──────── Records supplied ────────

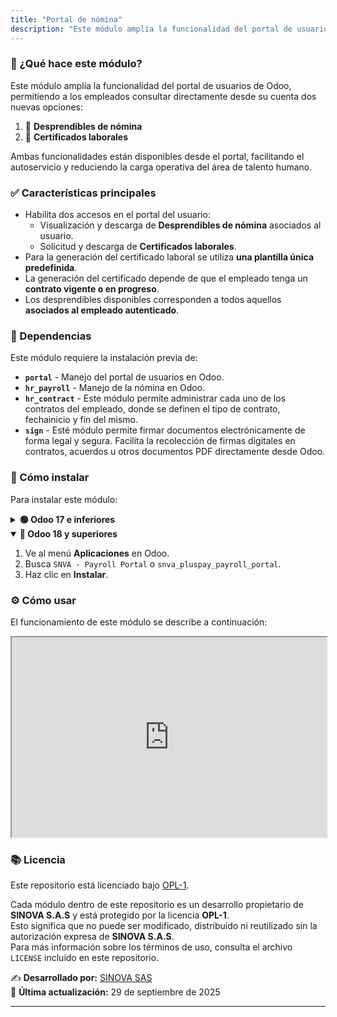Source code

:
 ```yaml
---
title: "Portal de nómina"
description: "Este módulo amplía la funcionalidad del portal de usuarios de Odoo, permitiendo a los empleados consultar directamente desde su cuenta dos nuevas opciones."
---
```


### 📌 ¿Qué hace este módulo?
Este módulo amplía la funcionalidad del portal de usuarios de Odoo, permitiendo a los empleados consultar directamente desde su cuenta dos nuevas opciones:

1. 📄 **Desprendibles de nómina**  
2. 🧾 **Certificados laborales**

Ambas funcionalidades están disponibles desde el portal, facilitando el autoservicio y reduciendo la carga operativa del área de talento humano.

### ✅ Características principales
- Habilita dos accesos en el portal del usuario:  
  - Visualización y descarga de **Desprendibles de nómina** asociados al usuario.
  - Solicitud y descarga de **Certificados laborales**.
- Para la generación del certificado laboral se utiliza **una plantilla única predefinida**.
- La generación del certificado depende de que el empleado tenga un **contrato vigente o en progreso**.
- Los desprendibles disponibles corresponden a todos aquellos **asociados al empleado autenticado**.

### 🔗 Dependencias
Este módulo requiere la instalación previa de:
- **`portal`** - Manejo del portal de usuarios en Odoo.
- **`hr_payroll`** - Manejo de la nómina en Odoo.
- **`hr_contract`** - Este módulo permite administrar cada uno de los contratos del empleado, donde se definen el tipo de contrato, fechainicio y fin del mismo.
- **`sign`** - Esté módulo permite firmar documentos electrónicamente de forma legal y segura. Facilita la recolección de firmas digitales en contratos, acuerdos u otros documentos PDF directamente desde Odoo.

### 💪 Cómo instalar
Para instalar este módulo:
<details>
  <summary><strong>🟢 Odoo 17 e inferiores</strong></summary>

1. Ve al menú **Aplicaciones** en Odoo.
2. Busca `Nomina Portal` o `nbt_payroll_portal`.
3. Haz clic en **Instalar**.
</details>

<details open>
  <summary><strong>🔵 Odoo 18 y superiores</strong></summary>

1. Ve al menú **Aplicaciones** en Odoo.
2. Busca `SNVA - Payroll Portal` o `snva_pluspay_payroll_portal`.
3. Haz clic en **Instalar**.  
</details>

### ⚙️ Cómo usar
El funcionamiento de este módulo se describe a continuación:

<iframe src="https://drive.google.com/file/d/1x1YaSuit1lBjKIDJ3rCQzJ1XyGYOVCMf/preview" width="100%" height="320" allow="autoplay">
</iframe>

### 📚 Licencia

Este repositorio está licenciado bajo [OPL-1](LICENSE).

Cada módulo dentro de este repositorio es un desarrollo propietario de **SINOVA S.A.S** y está protegido por la licencia **OPL-1**.  
Esto significa que no puede ser modificado, distribuido ni reutilizado sin la autorización expresa de **SINOVA S.A.S**.  
Para más información sobre los términos de uso, consulta el archivo `LICENSE` incluido en este repositorio.

✍️ **Desarrollado por:** [SINOVA SAS](https://www.sinova.co/)  
📅 **Última actualización:** 29 de septiembre de 2025

---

────────

-- Requirement --
Copy only the part of the records that runs from the first line to the line with "- La generación", ends included, leaving pictures out.

-- Written solution --
Source code

:
 ```yaml
---
title: "Portal de nómina"
description: "Este módulo amplía la funcionalidad del portal de usuarios de Odoo, permitiendo a los empleados consultar directamente desde su cuenta dos nuevas opciones."
---
```


### 📌 ¿Qué hace este módulo?
Este módulo amplía la funcionalidad del portal de usuarios de Odoo, permitiendo a los empleados consultar directamente desde su cuenta dos nuevas opciones:

1. 📄 **Desprendibles de nómina**  
2. 🧾 **Certificados laborales**

Ambas funcionalidades están disponibles desde el portal, facilitando el autoservicio y reduciendo la carga operativa del área de talento humano.

### ✅ Características principales
- Habilita dos accesos en el portal del usuario:  
  - Visualización y descarga de **Desprendibles de nómina** asociados al usuario.
  - Solicitud y descarga de **Certificados laborales**.
- Para la generación del certificado laboral se utiliza **una plantilla única predefinida**.
- La generación del certificado depende de que el empleado tenga un **contrato vigente o en progreso**.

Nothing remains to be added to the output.